The cycle is 11 days. The work is real but the volume is finite. Most founders never run this loop because they’re building the website instead.
Internal links
- First $1K MRR with AI: the founder playbook — the broader frame.
- The honest math: $500K solo SaaS in 18 months — the long-term curve.
- $500K solo founder case study: the 5-step pattern — the rhythm that compounds.
- Pricing your first AI product: 12 founder anchors — the anchor problem solved.
- Productized service revenue math (with AI) — the unit economics.
- How agents replaced my VA — how I deliver this work without burning out.
External sources
- Indie Hackers — first revenue case studies — comparable closes from other founders.
- Stripe Atlas — founder data 2025 — benchmark for first-revenue timeline.
- Lenny’s Newsletter — productized service breakdowns — the pricing anchor research.
What to do tomorrow
Open LinkedIn. Search your niche. Pick 30 founders who fit. Write the buyer list before you write a website.
The first customer comes from a list, not a funnel.
FAQ
How long did it take to close the first paying customer?
11 days from the moment I committed to selling Meta Ads audits. 4 days of list-building. 2 days of outreach. 5 days of conversations and negotiation. The actual close took 25 minutes on a Zoom call.
Did you have a website when you closed the first customer?
No. I had a half-built 500k.io with 3 articles. The customer never visited the site before closing. They saw my LinkedIn, my X profile, and one Loom video walking through a sample audit. That's it.
What price did you charge first?
$1,500 for the first month. I almost said $750 on the call. Glad I didn't. The customer didn't blink. They probably would have paid $2,500 — I'd anchored too low.
Where did you find the first customer?
LinkedIn message to a B2B SaaS founder I'd interacted with on Twitter. We weren't friends. The connection was 'follows each other on X, both ran Meta Ads.' Cold-warm enough.
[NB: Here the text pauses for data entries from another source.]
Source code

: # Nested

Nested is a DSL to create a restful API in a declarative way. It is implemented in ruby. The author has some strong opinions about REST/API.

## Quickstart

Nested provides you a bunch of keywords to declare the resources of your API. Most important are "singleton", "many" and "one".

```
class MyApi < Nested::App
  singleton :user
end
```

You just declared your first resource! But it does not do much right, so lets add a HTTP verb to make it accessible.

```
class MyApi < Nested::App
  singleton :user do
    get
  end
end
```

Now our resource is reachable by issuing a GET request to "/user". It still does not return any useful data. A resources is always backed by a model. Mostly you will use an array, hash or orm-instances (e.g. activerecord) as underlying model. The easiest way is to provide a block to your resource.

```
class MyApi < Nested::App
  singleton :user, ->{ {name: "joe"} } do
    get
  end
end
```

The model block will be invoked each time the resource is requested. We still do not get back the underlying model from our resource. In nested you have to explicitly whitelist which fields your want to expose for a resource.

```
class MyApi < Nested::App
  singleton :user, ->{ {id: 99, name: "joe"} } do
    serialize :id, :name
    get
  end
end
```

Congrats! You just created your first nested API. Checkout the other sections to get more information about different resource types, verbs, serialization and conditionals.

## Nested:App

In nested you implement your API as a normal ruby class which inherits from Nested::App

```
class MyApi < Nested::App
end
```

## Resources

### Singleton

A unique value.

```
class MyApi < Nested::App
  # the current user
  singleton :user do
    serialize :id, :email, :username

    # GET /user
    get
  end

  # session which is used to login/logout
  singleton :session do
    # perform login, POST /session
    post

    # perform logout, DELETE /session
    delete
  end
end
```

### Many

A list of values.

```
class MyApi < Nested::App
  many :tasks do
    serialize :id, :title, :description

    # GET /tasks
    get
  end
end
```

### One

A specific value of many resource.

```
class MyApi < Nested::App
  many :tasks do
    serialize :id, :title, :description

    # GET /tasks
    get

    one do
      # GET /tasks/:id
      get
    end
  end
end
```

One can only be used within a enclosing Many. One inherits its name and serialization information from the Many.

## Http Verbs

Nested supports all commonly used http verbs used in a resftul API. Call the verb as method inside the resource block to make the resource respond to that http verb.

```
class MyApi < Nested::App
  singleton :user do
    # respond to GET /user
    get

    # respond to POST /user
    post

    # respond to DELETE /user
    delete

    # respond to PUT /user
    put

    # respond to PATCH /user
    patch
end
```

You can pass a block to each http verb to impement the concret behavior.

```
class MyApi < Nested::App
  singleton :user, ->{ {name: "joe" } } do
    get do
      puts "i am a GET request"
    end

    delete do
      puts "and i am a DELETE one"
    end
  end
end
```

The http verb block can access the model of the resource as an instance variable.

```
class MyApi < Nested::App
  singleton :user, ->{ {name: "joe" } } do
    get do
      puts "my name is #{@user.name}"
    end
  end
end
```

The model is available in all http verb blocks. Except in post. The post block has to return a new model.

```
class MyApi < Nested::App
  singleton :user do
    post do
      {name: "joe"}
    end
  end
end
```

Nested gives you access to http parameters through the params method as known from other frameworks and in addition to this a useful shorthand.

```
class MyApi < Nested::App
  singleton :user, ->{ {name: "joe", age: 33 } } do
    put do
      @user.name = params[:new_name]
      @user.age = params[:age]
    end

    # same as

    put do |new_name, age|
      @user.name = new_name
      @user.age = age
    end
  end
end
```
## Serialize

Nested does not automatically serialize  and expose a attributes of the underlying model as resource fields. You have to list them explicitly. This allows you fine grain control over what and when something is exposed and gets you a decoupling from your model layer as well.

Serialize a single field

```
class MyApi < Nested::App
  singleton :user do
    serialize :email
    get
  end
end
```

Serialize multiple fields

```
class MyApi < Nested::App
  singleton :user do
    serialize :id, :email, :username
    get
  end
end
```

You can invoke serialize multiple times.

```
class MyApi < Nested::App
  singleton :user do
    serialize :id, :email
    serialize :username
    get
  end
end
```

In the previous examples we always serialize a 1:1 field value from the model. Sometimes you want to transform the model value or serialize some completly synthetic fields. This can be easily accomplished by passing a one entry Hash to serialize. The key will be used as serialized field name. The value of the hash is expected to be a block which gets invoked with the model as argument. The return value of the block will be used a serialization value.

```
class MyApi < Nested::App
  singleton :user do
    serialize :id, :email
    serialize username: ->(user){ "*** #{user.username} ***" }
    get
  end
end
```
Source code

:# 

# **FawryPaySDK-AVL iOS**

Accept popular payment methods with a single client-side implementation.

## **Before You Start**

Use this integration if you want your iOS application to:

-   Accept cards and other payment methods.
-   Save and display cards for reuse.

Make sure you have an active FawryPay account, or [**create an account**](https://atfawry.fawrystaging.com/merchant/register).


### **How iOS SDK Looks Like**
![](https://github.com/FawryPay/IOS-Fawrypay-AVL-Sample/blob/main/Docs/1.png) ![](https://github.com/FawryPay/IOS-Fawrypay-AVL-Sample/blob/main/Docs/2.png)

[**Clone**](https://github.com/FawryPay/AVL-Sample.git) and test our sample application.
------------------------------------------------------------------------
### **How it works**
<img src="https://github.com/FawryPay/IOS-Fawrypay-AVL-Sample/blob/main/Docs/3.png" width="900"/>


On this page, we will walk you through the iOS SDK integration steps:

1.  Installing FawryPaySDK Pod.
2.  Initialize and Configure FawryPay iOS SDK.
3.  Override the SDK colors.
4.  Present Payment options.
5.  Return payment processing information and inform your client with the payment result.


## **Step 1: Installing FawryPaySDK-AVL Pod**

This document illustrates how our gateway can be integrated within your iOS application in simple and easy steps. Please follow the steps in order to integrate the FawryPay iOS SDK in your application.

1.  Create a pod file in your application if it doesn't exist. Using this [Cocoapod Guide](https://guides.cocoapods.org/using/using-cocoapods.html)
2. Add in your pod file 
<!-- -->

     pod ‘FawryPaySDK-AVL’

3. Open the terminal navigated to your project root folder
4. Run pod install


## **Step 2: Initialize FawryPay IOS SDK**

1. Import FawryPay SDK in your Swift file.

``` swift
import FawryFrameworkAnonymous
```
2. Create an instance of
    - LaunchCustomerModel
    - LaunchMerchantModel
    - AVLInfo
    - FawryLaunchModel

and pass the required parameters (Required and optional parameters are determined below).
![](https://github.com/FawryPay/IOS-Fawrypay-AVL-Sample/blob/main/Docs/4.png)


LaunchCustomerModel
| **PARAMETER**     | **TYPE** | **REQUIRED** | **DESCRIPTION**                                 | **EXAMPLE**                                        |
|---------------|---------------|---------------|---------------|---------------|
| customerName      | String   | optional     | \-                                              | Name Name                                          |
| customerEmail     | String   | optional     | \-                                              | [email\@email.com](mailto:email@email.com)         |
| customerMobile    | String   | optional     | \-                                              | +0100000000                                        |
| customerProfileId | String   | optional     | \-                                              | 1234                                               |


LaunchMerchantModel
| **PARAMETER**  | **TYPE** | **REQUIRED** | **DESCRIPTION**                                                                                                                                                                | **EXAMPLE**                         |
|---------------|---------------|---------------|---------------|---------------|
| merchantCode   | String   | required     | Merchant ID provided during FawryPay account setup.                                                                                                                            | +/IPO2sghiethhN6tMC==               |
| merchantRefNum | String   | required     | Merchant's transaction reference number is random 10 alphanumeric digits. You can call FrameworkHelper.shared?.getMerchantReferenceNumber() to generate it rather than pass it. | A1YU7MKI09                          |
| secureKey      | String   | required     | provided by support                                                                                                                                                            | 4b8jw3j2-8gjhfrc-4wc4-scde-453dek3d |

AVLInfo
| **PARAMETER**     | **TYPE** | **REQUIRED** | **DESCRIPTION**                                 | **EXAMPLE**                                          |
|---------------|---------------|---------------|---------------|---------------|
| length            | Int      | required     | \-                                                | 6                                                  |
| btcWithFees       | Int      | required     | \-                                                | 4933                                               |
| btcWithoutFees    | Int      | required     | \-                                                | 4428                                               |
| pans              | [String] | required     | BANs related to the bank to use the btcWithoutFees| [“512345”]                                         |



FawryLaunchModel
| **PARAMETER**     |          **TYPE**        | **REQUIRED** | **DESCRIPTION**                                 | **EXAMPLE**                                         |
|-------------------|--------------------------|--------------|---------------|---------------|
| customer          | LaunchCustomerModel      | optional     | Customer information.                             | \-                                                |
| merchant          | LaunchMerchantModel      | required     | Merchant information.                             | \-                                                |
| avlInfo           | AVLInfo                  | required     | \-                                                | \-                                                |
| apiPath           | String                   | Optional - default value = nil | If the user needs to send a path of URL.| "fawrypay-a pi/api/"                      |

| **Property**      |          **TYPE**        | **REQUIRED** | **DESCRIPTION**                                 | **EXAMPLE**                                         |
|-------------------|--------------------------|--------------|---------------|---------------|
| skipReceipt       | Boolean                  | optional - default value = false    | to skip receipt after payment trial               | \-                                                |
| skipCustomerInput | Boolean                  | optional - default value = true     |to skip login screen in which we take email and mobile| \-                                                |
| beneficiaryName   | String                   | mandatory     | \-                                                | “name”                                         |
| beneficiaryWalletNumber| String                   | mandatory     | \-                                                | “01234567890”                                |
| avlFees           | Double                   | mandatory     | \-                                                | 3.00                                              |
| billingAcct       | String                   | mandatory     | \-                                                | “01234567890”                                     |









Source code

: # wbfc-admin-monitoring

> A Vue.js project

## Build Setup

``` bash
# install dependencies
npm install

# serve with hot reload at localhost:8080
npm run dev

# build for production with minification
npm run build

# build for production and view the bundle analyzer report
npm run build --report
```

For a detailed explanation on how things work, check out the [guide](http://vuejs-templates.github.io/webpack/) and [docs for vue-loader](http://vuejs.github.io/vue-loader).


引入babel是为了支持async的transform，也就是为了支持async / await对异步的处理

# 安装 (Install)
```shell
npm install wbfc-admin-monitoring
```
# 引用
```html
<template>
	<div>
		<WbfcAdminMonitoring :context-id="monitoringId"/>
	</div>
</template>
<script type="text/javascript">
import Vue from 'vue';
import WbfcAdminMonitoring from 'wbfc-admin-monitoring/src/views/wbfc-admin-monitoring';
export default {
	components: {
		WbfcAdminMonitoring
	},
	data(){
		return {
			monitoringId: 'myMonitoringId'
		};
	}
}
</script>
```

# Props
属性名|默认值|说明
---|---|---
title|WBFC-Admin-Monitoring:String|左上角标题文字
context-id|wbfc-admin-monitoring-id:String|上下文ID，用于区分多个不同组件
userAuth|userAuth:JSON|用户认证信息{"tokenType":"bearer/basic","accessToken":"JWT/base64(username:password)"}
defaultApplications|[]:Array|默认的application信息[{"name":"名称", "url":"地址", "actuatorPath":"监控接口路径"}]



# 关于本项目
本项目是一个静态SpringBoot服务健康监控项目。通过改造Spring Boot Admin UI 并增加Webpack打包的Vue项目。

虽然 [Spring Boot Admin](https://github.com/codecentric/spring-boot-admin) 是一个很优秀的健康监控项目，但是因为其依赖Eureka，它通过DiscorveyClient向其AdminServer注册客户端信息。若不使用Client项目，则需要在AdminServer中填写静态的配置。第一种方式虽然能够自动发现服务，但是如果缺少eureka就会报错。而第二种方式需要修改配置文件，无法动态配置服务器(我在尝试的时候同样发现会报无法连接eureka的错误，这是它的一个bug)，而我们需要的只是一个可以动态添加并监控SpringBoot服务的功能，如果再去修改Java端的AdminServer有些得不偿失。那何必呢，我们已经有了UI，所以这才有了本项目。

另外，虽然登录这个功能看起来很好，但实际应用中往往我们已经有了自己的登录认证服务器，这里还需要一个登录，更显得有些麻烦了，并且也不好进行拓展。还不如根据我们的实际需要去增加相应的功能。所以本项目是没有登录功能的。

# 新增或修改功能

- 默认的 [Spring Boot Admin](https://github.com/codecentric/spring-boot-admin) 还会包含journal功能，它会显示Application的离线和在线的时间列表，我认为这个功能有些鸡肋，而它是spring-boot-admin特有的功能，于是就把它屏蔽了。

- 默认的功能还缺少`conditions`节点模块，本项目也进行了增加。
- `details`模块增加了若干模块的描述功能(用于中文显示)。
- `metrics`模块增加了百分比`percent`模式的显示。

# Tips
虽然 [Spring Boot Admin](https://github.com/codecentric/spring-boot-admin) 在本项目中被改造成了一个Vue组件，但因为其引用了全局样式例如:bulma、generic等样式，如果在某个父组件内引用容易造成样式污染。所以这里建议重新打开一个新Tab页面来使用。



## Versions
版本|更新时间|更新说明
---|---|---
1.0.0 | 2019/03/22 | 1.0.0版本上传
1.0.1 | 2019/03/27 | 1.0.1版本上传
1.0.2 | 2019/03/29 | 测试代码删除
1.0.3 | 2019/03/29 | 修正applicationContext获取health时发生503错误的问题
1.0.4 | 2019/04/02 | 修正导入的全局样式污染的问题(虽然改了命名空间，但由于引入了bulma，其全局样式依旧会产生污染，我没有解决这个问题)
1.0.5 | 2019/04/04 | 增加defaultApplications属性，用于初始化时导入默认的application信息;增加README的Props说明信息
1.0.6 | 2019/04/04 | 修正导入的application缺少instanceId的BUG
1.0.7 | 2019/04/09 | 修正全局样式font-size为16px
What's the single thing you'd do differently?
Anchor higher. $2,500/mo would have been the right price. Same delivery, more confident sales conversation, no churn worry. The under-anchor cost me about $1K of revenue across the first 3 months.
Is this playbook reproducible without an existing audience?
Yes — but it takes 4-6x longer. With zero audience you'll need 100-150 outreach messages instead of 30, and you'll close 2-4 weeks later. The structure is the same. The volume scales with how cold you are.